Italia, vanguardia hoy de la decadencia fascistizante de Europa como otrora lo fuera de la emancipacion y la lucha, conserva sin embargo una tradición de riguroso periodismo comprometido que contrasta con la mansedumbre frívola de nuestros medios de comunicación. Así, en los últimos años, algunos libros imprescindibles han tratado de emprender ese viaje hacia los otros que el turismo mediático obstruye y desprecia por igual para abordar desde el otro lado la dura experiencia de la emigración: el estremecedor I fantasmi di Portopalo, de Giovanni Bellu, el brillante A sud di Lampedusa, de Stefano Liberti y este acusador Mamadou va a morir, que aquí presentamos y del que es autor el joven y valiente periodista italiano Gabriele del Grande. Lo que hace del Grande es lo contrario que los cronistas españoles de la «aventura» del Jules Verne: localiza muy bien el verdadero lugar de los acontecimientos y el verdadero acontecimiento. El lugar de los acontecimientos es la patera hundida y no el crucero de lujo; el verdadero acontecimiento es la muerte evitable de quince eritreos y no la impresión que ésta produce en 420 turistas traumáticamente separados durante unos minutos de sus martinis y sus cervezas. Para localizar el lugar de los acontecimientos y el verdadero acontecimiento basta un mínimo de decencia humana; para ocuparse de ellos hace falta un esfuerzo adicional que pocos periodistas están dispuestos a acometer y muy pocos periódicos —mitad por ideología, mitad por economía— a financiar. El viaje contra los otros y el turismo mediático se imponen también —y configuran fatalmente las conciencias— porque cuestan menos trabajo y menos dinero que la exploración de la realidad y el dolor que la acompaña.

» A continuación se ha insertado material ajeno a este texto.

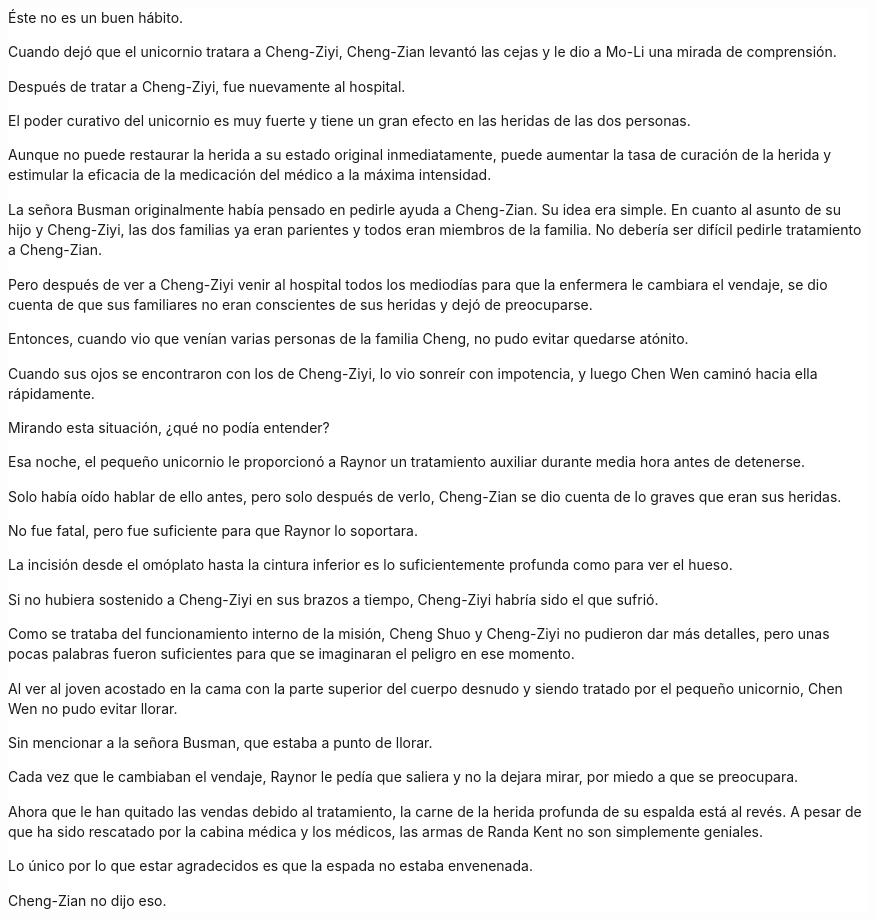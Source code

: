Éste no es un buen hábito.

Cuando dejó que el unicornio tratara a Cheng-Ziyi, Cheng-Zian levantó las cejas y le dio a Mo-Li una mirada de comprensión.

Después de tratar a Cheng-Ziyi, fue nuevamente al hospital.

El poder curativo del unicornio es muy fuerte y tiene un gran efecto en las heridas de las dos personas.

Aunque no puede restaurar la herida a su estado original inmediatamente, puede aumentar la tasa de curación de la herida y estimular la eficacia de la medicación del médico a la máxima intensidad.

La señora Busman originalmente había pensado en pedirle ayuda a Cheng-Zian. Su idea era simple. En cuanto al asunto de su hijo y Cheng-Ziyi, las dos familias ya eran parientes y todos eran miembros de la familia. No debería ser difícil pedirle tratamiento a Cheng-Zian.

Pero después de ver a Cheng-Ziyi venir al hospital todos los mediodías para que la enfermera le cambiara el vendaje, se dio cuenta de que sus familiares no eran conscientes de sus heridas y dejó de preocuparse.

Entonces, cuando vio que venían varias personas de la familia Cheng, no pudo evitar quedarse atónito.

Cuando sus ojos se encontraron con los de Cheng-Ziyi, lo vio sonreír con impotencia, y luego Chen Wen caminó hacia ella rápidamente.

Mirando esta situación, ¿qué no podía entender?

Esa noche, el pequeño unicornio le proporcionó a Raynor un tratamiento auxiliar durante media hora antes de detenerse.

Solo había oído hablar de ello antes, pero solo después de verlo, Cheng-Zian se dio cuenta de lo graves que eran sus heridas.

No fue fatal, pero fue suficiente para que Raynor lo soportara.

La incisión desde el omóplato hasta la cintura inferior es lo suficientemente profunda como para ver el hueso.

Si no hubiera sostenido a Cheng-Ziyi en sus brazos a tiempo, Cheng-Ziyi habría sido el que sufrió.

Como se trataba del funcionamiento interno de la misión, Cheng Shuo y Cheng-Ziyi no pudieron dar más detalles, pero unas pocas palabras fueron suficientes para que se imaginaran el peligro en ese momento.

Al ver al joven acostado en la cama con la parte superior del cuerpo desnudo y siendo tratado por el pequeño unicornio, Chen Wen no pudo evitar llorar.

Sin mencionar a la señora Busman, que estaba a punto de llorar.

Cada vez que le cambiaban el vendaje, Raynor le pedía que saliera y no la dejara mirar, por miedo a que se preocupara.

Ahora que le han quitado las vendas debido al tratamiento, la carne de la herida profunda de su espalda está al revés. A pesar de que ha sido rescatado por la cabina médica y los médicos, las armas de Randa Kent no son simplemente geniales.

Lo único por lo que estar agradecidos es que la espada no estaba envenenada.

Cheng-Zian no dijo eso.
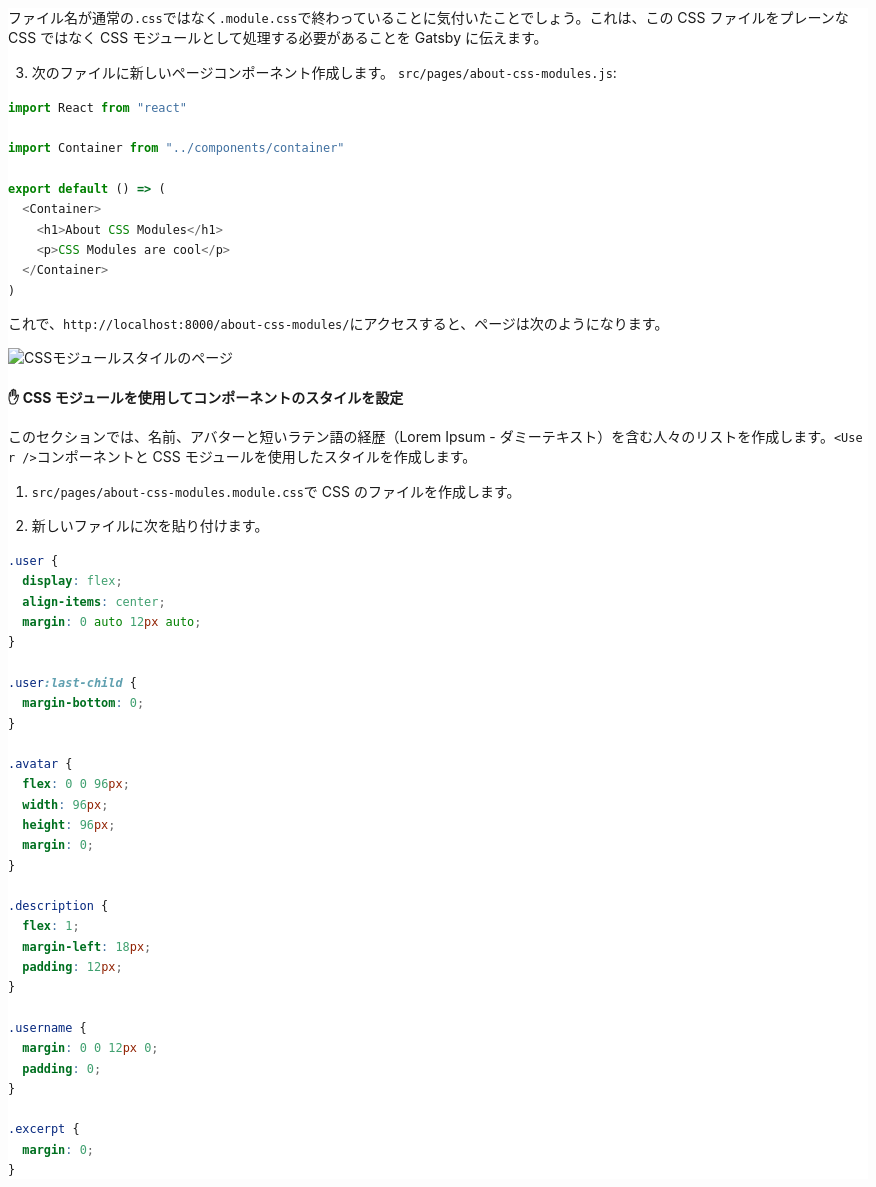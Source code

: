 ファイル名が通常の`.css`ではなく`.module.css`で終わっていることに気付いたことでしょう。これは、この CSS ファイルをプレーンな CSS ではなく CSS モジュールとして処理する必要があることを Gatsby に伝えます。

3. 次のファイルに新しいページコンポーネント作成します。
   `src/pages/about-css-modules.js`:

```jsx:title=src/pages/about-css-modules.js
import React from "react"

import Container from "../components/container"

export default () => (
  <Container>
    <h1>About CSS Modules</h1>
    <p>CSS Modules are cool</p>
  </Container>
)
```

これで、`http://localhost:8000/about-css-modules/`にアクセスすると、ページは次のようになります。

![CSSモジュールスタイルのページ](css-modules-basic.png)

#### ✋ CSS モジュールを使用してコンポーネントのスタイルを設定

このセクションでは、名前、アバターと短いラテン語の経歴（Lorem Ipsum - ダミーテキスト）を含む人々のリストを作成します。`<User />`コンポーネントと CSS モジュールを使用したスタイルを作成します。

1. `src/pages/about-css-modules.module.css`で CSS のファイルを作成します。

2. 新しいファイルに次を貼り付けます。

```css:title=src/pages/about-css-modules.module.css
.user {
  display: flex;
  align-items: center;
  margin: 0 auto 12px auto;
}

.user:last-child {
  margin-bottom: 0;
}

.avatar {
  flex: 0 0 96px;
  width: 96px;
  height: 96px;
  margin: 0;
}

.description {
  flex: 1;
  margin-left: 18px;
  padding: 12px;
}

.username {
  margin: 0 0 12px 0;
  padding: 0;
}

.excerpt {
  margin: 0;
}
```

Gabriele del Grande tiene el mínimo de decencia humana para localizar una noticia y el coraje profesional, cada vez más raro, para contarla. A lo que antes se llamaba sencillamente «periodismo» hoy lo llamamos «periodismo comprometido». Comprometido con su trabajo, comprometido con la decencia humana, del Grande sabe que el lugar de los acontecimientos no es una patera aislada cerca de Malta, sino todo el mar Mediterráneo y parte del Atlántico y África entera y todo el tercer Mundo y la Europa candada y arrogante y el capitalismo globlizador que determina una severa cartografía del sufrimiento humano. Y sabe que el verdadero acontecimiento no es la muerte de 15 eritreos y el encarcelamiento de 12 en los lager de Malta, sino la masacre de al menos 1581 seres humanos solo en el año 2007 y la reclusión, tortura y abandono de cientos de miles de ellos en campos de concentración y desiertos en Europa y en el norte de África: eso, pues, que sin ninguna exageración el teólogo Franz Hinkelammert ha definido como un «genocidio estructural».
¿Quiénes son, cómo se llaman, de dónde vienen, con qué medios, por qué motivos, cuánto tardan, cuánto les cuesta, cuánto ganan las empresas europeas expulsándolos de sus tierras, cuántos mueren, cuánto paga la Unión Europea para matarlos, cuánto cobran sus sicarios dictatoriales —Senegal, Mauritania, Marruecos, Túnez, Libia— por ayudarlos en el exterminio? Empeñado en encontrar respuestas a estas preguntas, del Grande siguió durante meses las cambiantes rutas migratorias —de Senegal a Turquía, del Sahara Occidental a Túnez— para escuchar a estos «aventureros» (el nombre que se dan a sí mismos) que no pueden redactar diarios de viaje ni publicar sus propios periódicos.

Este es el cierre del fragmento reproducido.